Activity =>
Of the material below, only the lines from the line containing "- investments (new buildings, factories, etc)" down to the line containing "- money tied up in stock is not productive" belong in the answer, written out exactly.
START Entries provided
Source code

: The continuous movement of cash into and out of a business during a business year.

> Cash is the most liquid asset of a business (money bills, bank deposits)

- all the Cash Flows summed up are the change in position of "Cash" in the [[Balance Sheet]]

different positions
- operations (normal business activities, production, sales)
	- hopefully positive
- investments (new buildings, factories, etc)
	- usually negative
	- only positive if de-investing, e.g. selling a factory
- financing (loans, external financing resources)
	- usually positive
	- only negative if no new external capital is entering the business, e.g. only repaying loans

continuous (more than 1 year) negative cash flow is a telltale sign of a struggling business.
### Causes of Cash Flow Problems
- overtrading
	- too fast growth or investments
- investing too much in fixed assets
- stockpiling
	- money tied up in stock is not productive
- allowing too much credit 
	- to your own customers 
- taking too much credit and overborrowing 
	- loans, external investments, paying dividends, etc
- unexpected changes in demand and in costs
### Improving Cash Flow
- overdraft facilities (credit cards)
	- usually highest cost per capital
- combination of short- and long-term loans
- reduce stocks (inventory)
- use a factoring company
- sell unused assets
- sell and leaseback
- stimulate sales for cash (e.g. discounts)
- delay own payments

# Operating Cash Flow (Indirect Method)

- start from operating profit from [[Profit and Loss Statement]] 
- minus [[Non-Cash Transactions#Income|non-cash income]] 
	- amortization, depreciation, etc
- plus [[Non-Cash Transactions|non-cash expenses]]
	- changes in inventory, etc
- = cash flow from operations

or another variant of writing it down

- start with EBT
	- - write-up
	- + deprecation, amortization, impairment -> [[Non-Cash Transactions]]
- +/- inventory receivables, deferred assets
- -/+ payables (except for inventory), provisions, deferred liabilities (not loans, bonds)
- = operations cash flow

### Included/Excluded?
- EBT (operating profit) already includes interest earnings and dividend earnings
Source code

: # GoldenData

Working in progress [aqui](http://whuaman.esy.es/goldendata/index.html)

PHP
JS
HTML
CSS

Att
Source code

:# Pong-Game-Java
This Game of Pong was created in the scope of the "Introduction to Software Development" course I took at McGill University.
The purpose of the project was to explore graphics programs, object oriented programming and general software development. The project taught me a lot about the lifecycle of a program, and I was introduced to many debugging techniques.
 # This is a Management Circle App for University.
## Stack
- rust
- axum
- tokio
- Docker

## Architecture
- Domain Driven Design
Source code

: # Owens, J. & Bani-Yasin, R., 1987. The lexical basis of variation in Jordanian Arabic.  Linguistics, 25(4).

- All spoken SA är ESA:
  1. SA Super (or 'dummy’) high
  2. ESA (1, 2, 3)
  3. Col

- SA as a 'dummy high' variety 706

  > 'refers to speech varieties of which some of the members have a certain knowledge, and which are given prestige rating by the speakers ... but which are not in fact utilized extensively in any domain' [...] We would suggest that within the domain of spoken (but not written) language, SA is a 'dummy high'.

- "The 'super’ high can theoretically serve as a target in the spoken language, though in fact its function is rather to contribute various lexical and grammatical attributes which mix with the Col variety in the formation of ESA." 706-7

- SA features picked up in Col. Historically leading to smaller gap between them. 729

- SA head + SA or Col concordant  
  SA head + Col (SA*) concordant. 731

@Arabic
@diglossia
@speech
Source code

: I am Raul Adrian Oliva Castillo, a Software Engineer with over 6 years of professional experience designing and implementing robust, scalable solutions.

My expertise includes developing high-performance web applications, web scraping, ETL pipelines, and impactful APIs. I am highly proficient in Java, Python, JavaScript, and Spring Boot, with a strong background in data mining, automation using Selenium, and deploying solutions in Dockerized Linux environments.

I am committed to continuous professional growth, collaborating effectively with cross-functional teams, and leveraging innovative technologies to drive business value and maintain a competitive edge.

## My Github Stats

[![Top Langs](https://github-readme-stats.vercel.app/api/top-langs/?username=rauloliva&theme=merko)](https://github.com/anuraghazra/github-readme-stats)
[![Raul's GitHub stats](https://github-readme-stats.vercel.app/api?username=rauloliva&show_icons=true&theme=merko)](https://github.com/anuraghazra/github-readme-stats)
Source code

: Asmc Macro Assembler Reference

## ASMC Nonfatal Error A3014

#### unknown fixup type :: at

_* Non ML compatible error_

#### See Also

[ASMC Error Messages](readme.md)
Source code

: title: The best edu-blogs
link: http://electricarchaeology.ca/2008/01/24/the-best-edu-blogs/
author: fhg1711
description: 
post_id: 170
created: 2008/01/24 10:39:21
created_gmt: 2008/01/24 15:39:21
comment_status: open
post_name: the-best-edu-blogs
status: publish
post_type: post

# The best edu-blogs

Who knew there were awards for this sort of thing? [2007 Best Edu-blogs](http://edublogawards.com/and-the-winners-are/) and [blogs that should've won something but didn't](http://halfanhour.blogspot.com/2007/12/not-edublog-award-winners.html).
END Entries provided
START Entries provided
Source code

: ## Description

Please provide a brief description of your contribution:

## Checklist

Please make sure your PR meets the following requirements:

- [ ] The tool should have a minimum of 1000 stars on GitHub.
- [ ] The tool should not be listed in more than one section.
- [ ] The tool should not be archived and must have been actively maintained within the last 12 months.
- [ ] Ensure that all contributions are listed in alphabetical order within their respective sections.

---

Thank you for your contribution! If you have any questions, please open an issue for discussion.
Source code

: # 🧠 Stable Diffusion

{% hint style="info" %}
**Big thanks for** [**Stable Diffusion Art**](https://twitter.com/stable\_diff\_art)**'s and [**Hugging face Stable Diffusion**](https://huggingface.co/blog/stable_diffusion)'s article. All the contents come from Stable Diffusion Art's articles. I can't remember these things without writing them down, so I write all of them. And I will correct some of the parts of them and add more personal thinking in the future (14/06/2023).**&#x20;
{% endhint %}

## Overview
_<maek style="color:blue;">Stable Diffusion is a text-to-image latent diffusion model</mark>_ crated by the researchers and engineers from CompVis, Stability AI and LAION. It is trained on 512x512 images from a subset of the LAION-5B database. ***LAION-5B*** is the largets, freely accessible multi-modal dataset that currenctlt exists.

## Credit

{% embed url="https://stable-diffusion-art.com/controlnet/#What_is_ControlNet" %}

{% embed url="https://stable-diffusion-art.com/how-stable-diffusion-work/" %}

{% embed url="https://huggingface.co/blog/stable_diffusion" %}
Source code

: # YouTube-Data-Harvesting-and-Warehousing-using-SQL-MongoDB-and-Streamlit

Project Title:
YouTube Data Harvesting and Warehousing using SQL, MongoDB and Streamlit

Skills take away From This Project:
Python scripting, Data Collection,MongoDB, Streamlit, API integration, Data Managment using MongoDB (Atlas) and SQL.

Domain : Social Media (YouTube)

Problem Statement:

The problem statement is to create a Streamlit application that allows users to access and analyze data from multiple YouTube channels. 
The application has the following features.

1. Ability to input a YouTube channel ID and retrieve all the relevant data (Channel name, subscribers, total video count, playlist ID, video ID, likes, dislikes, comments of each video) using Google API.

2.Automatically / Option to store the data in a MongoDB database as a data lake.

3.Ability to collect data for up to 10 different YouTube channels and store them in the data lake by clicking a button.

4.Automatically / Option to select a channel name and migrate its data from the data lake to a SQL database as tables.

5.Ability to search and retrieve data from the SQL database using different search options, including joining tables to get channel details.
END Entries provided
Answer to this task =>
- investments (new buildings, factories, etc)
	- usually negative
	- only positive if de-investing, e.g. selling a factory
- financing (loans, external financing resources)
	- usually positive
	- only negative if no new external capital is entering the business, e.g. only repaying loans

continuous (more than 1 year) negative cash flow is a telltale sign of a struggling business.
### Causes of Cash Flow Problems
- overtrading
	- too fast growth or investments
- investing too much in fixed assets
- stockpiling
	- money tied up in stock is not productive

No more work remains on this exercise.